Os Estados Unidos e a UE (União Europeia) pediram nesta segunda-feira ao governo sírio para “acabar com a violência imediatamente”, em uma declaração conjunta emitida depois de discussões na Casa Branca.

“Pedimos ao governo sírio para pôr fim à violência imediatamente, autorizar a entrada imediata de observadores dos direitos humanos e jornalistas internacionais, e permitir a transição pacífica e democrática”, indica o comunicado.

A Liga Árabe votou no domingo duras sanções contra o regime do presidente Bashar al-Assad sobre a repressão dos protestos anti-regime, a primeira vez que o bloco aplicou medidas punitivas dessa magnitude a um de seus membros.

Em medidas anteriores contra a sangrenta repressão, o regime de Assad também foi submetido a um grande número de sanções por países ocidentais, liderados pelos Estados Unidos e a União Europeia.

Forças sírias assassinaram, estupraram e torturaram manifestantes desde que os protestos surgiram em março, de acordo com evidências reunidas pela Comissão Independente de Investigação sobre a Síria, que entrevistou 233 vítimas e testemunhas.

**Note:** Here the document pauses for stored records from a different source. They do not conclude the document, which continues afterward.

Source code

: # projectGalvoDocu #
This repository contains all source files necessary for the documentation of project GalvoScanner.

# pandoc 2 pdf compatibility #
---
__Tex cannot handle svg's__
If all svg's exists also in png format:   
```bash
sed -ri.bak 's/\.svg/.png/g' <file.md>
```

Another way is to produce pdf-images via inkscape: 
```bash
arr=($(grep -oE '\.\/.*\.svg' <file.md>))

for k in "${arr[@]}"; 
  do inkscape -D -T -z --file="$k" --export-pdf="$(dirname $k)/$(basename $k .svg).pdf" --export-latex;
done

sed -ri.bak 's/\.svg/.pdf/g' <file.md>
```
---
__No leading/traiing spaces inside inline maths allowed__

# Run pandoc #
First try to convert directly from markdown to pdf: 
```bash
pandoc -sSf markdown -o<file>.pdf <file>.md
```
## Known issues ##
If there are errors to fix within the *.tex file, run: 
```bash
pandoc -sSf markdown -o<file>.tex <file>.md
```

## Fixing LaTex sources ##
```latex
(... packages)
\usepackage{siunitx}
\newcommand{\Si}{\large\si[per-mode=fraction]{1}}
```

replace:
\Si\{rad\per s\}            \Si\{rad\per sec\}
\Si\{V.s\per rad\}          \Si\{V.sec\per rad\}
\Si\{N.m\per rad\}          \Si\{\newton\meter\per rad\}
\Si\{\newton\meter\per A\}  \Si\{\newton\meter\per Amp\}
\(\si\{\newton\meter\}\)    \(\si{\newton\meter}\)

Um grupo de direitos humanos com sede britânica disse que as forças de segurança e milicianos Shabiha leais a Assad mataram mais sete civis no país nesta segunda-feira.

Entre os mortos estavam cinco civis, assassinados na província de Homs, foco das tensões, um em Hama e dois, atingidos por tiros de metralhadoras em Rankuss, próximo a Damasco, segundo o Observatório Sírio para os Direitos Humanos.

A ONU estima que mais de 3.500 pessoas morreram por causa da violência que sacudiu a Síria desde meados de março.